The new MK3 version wide-profile brakes are significantly more powerful than previous versions. This is due to their longer arms. Longer arms increase mechanical advantage. But just as important is their excellent adjustability. They now have spring tension adjustment for easier centering.
We've kept the traditional wide-profile design of the MK2. And they still have slots for up and down adjustment of the brake pad. This means they fit perfectly on more frames and forks; not all canti studs are in exactly the same place due to manufacturing tolerances or intended specification. There is also an adjusting mechanism at the end of the straddle wire for easier setup and for fine tuning pad clearance and wire angle. (You'll wonder why all canti brakes don't have these adjusters.) Finally, the brake pads are fully adjustable for toe-in and angle.
The graph above shows the mechanical advantage of the three models of the Grand Cru Cantilever brakes at various yoke heights. It's good for comparison, but keep in mind that mechanical advantage also varies with different brake stud location, rim width, distance from pad to brake, exact arm position, and brake lever type. Also, you can't reasonably get the yoke below 100mm, so ignore the far left section of the graph.
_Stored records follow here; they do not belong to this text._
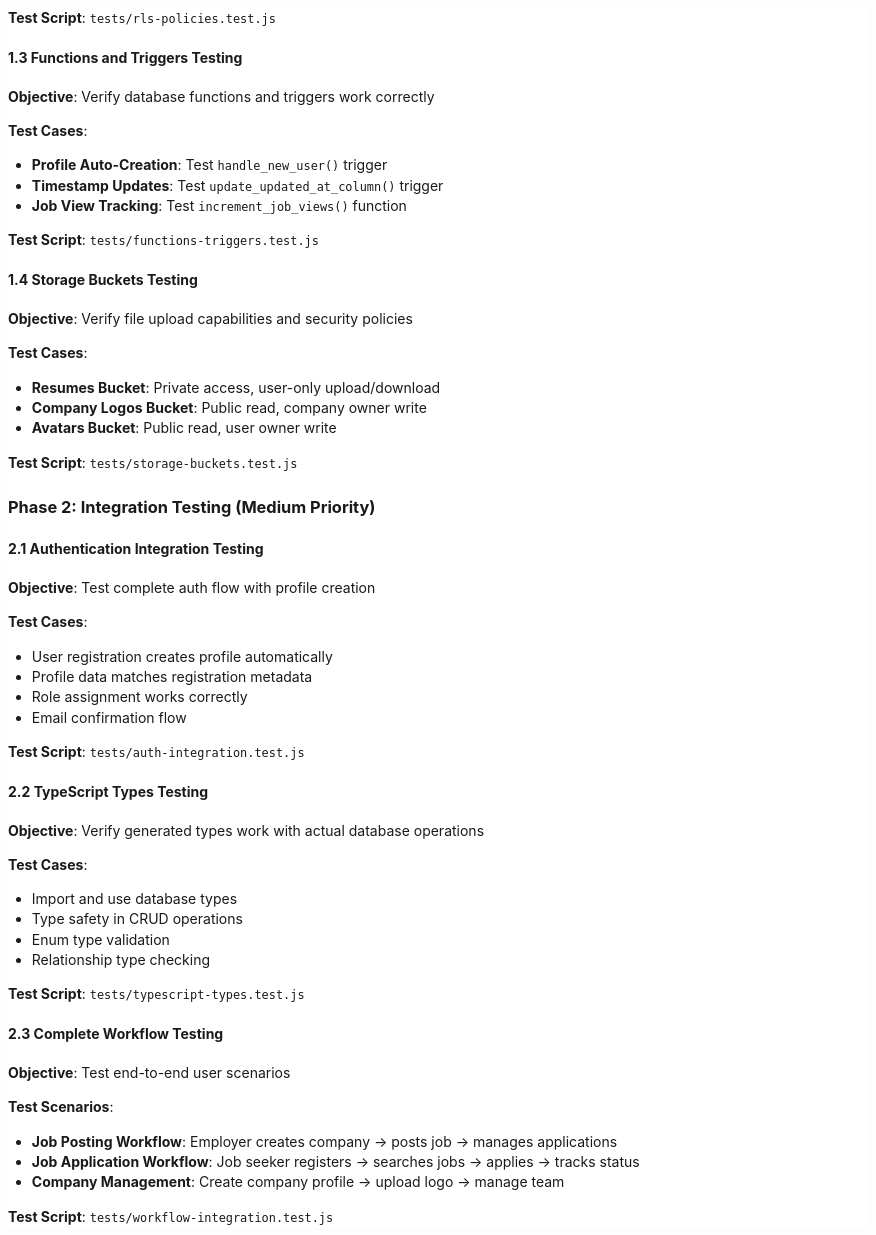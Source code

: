 **Test Script**: `tests/rls-policies.test.js`

#### 1.3 Functions and Triggers Testing
**Objective**: Verify database functions and triggers work correctly

**Test Cases**:
- **Profile Auto-Creation**: Test `handle_new_user()` trigger
- **Timestamp Updates**: Test `update_updated_at_column()` trigger
- **Job View Tracking**: Test `increment_job_views()` function

**Test Script**: `tests/functions-triggers.test.js`

#### 1.4 Storage Buckets Testing
**Objective**: Verify file upload capabilities and security policies

**Test Cases**:
- **Resumes Bucket**: Private access, user-only upload/download
- **Company Logos Bucket**: Public read, company owner write
- **Avatars Bucket**: Public read, user owner write

**Test Script**: `tests/storage-buckets.test.js`

### Phase 2: Integration Testing (Medium Priority)

#### 2.1 Authentication Integration Testing
**Objective**: Test complete auth flow with profile creation

**Test Cases**:
- User registration creates profile automatically
- Profile data matches registration metadata
- Role assignment works correctly
- Email confirmation flow

**Test Script**: `tests/auth-integration.test.js`

#### 2.2 TypeScript Types Testing
**Objective**: Verify generated types work with actual database operations

**Test Cases**:
- Import and use database types
- Type safety in CRUD operations
- Enum type validation
- Relationship type checking

**Test Script**: `tests/typescript-types.test.js`

#### 2.3 Complete Workflow Testing
**Objective**: Test end-to-end user scenarios

**Test Scenarios**:
- **Job Posting Workflow**: Employer creates company → posts job → manages applications
- **Job Application Workflow**: Job seeker registers → searches jobs → applies → tracks status
- **Company Management**: Create company profile → upload logo → manage team

**Test Script**: `tests/workflow-integration.test.js`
Should you order the MK2, MK3, or Zeste brakes? Compared to the Zeste, the MK3 and MK2 are easier to set up because they are not as sensitive to yoke height variations. They are also more traditional, and perhaps cooler, in appearance. But they have a wide profile that can snag on panniers or heels if your bike has short chainstays. The Zeste brakes have more power and that may be important if you ride a loaded touring bike in the mountains, but they cost more. They also have a low profile. The MK2 brakes are still very good and a super value now that they're on sale.